*Your objective*.
The expected answer is a copy of every line in the listing that has the word "macios".

** Records for this task follows **

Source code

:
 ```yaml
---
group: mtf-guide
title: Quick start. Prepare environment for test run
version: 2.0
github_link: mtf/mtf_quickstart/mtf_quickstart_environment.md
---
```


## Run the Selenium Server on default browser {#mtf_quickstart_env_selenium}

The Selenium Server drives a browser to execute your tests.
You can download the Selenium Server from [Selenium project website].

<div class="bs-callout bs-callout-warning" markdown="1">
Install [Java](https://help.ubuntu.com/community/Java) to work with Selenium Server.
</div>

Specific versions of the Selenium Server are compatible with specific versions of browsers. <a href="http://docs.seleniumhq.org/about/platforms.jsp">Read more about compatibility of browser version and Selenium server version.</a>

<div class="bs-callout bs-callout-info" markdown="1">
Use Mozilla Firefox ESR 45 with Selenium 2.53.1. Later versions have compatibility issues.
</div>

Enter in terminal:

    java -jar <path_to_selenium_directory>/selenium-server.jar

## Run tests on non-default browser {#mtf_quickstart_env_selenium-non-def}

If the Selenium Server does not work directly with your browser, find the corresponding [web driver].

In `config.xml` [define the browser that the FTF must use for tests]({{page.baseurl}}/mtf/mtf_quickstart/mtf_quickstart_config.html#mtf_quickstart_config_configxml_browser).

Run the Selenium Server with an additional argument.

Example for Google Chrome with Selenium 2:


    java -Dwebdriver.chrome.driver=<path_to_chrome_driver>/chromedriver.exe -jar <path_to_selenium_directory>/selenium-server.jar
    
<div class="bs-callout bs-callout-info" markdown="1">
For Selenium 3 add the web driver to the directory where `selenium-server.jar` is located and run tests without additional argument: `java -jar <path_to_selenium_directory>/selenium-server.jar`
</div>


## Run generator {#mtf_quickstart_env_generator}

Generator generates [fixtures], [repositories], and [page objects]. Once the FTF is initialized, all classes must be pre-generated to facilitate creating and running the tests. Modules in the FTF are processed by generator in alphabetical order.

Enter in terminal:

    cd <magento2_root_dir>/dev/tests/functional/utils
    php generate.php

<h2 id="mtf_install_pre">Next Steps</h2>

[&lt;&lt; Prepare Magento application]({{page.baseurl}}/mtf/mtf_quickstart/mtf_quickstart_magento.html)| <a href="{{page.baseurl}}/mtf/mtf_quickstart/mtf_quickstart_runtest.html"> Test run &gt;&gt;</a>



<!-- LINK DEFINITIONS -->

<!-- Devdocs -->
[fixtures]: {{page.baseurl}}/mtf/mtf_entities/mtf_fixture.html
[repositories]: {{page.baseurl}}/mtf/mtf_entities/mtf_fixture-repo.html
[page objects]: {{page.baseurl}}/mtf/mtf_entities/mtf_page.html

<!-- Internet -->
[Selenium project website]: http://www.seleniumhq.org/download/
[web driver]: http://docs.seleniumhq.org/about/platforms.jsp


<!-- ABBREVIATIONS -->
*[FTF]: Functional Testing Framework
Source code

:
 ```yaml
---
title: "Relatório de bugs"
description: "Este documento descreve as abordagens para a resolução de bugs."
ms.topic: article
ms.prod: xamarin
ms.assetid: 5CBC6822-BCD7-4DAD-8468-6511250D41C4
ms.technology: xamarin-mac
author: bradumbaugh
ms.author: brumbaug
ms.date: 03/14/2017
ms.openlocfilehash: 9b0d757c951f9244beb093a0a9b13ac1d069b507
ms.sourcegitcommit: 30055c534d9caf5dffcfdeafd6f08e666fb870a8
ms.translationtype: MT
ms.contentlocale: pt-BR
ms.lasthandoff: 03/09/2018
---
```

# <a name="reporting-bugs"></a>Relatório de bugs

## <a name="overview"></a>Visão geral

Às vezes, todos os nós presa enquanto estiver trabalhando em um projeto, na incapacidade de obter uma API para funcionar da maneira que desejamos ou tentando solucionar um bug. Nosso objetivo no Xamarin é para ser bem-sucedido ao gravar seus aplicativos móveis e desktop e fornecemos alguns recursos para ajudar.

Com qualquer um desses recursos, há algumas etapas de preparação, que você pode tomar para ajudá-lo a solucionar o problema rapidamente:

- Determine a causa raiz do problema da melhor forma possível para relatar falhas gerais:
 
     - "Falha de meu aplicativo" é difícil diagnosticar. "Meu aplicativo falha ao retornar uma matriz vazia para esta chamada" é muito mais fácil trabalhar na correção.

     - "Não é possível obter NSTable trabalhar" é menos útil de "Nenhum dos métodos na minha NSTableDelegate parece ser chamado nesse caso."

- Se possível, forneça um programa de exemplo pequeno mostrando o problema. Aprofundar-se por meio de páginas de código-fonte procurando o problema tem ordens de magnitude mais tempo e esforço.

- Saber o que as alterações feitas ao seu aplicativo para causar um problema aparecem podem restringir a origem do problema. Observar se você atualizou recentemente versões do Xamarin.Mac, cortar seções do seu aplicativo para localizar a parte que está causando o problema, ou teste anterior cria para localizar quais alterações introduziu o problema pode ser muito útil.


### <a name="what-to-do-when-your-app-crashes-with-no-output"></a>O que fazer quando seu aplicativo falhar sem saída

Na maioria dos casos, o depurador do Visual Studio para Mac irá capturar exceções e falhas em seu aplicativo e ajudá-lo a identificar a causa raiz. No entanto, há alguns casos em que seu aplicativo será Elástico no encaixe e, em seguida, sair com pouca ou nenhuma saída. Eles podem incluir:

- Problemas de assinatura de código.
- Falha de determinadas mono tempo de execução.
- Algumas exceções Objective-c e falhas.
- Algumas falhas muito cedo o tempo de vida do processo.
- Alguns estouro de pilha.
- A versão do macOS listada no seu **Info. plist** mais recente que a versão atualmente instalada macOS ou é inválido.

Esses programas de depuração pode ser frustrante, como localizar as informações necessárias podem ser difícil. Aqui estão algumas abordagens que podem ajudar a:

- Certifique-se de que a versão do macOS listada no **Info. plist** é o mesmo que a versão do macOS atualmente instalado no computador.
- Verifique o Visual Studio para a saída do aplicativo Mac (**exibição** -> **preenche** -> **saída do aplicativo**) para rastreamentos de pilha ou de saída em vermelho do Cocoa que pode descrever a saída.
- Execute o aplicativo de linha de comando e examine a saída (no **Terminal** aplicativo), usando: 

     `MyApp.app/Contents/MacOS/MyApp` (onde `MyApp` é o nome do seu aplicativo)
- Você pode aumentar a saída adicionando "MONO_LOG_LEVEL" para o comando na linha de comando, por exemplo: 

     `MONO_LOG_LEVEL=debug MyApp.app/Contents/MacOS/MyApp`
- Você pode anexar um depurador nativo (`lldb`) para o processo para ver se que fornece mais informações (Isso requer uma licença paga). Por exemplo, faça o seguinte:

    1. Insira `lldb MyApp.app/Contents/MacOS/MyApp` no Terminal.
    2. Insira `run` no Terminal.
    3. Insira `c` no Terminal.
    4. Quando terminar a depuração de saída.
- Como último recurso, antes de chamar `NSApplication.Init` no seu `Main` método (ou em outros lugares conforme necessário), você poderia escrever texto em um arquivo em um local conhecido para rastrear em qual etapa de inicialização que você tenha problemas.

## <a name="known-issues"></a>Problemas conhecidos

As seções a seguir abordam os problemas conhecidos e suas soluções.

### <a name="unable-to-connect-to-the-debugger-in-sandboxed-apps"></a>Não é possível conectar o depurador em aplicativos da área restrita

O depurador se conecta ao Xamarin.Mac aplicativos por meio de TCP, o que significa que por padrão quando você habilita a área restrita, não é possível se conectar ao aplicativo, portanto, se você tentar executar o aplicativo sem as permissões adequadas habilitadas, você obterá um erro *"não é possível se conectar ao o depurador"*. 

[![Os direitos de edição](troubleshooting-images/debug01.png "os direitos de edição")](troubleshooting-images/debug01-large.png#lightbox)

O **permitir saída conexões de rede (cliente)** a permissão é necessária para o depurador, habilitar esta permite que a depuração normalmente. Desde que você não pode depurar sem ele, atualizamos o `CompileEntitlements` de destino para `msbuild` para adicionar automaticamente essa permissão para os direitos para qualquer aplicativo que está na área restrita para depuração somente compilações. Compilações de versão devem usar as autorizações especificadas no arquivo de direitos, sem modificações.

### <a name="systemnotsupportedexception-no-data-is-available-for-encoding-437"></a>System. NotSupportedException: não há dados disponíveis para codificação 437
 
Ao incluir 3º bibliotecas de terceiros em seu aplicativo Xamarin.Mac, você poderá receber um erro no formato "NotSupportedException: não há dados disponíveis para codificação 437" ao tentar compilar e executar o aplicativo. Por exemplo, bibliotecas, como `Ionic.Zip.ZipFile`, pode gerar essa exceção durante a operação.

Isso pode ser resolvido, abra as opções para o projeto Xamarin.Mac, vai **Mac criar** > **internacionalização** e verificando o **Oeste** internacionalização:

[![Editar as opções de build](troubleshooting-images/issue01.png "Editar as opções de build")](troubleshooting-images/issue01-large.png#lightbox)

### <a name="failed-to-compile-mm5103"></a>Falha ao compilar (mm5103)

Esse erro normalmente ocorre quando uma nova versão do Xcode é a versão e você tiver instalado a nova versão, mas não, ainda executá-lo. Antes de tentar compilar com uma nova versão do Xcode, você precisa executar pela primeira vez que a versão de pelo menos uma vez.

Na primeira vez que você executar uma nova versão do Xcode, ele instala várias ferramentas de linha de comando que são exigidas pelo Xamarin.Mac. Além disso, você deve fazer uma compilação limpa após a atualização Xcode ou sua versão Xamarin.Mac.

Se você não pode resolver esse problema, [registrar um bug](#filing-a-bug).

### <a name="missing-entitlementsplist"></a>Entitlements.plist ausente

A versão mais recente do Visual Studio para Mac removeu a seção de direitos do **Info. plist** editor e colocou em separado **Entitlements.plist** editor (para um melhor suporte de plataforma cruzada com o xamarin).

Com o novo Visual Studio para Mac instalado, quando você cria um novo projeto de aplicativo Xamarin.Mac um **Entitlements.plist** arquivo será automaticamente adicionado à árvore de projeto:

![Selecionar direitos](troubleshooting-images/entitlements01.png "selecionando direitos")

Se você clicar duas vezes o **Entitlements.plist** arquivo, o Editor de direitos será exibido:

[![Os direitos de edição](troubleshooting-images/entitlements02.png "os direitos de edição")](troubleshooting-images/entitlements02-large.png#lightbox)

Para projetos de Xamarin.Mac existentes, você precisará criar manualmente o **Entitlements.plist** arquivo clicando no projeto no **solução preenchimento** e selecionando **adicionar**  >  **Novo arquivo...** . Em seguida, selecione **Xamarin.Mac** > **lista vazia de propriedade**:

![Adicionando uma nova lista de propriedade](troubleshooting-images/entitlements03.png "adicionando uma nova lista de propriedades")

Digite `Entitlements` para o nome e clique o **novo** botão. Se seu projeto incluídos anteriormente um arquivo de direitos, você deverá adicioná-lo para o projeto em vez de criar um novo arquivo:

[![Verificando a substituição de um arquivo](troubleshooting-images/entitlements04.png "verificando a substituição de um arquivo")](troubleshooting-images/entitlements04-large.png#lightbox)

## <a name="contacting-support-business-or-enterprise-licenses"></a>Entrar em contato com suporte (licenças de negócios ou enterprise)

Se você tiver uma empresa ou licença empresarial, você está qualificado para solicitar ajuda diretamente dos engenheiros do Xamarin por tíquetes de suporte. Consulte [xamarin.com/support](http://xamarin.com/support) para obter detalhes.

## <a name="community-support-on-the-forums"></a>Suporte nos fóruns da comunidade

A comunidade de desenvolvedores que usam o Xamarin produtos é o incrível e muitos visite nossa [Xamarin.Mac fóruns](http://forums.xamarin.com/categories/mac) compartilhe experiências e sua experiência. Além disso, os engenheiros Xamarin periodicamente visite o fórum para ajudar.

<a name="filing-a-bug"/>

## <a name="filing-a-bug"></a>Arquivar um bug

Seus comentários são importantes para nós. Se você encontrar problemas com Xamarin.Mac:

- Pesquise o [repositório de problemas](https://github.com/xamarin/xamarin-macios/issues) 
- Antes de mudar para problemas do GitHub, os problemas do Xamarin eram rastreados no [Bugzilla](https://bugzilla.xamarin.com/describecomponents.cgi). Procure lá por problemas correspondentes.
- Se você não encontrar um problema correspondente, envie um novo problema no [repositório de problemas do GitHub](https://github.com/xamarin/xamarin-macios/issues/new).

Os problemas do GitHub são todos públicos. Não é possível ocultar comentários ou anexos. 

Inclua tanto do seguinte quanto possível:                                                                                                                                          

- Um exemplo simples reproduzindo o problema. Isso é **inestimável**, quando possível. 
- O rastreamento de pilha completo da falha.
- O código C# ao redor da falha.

** End of Records for this task **

*Exercise response*.
- Pesquise o [repositório de problemas](https://github.com/xamarin/xamarin-macios/issues) 
- Se você não encontrar um problema correspondente, envie um novo problema no [repositório de problemas do GitHub](https://github.com/xamarin/xamarin-macios/issues/new).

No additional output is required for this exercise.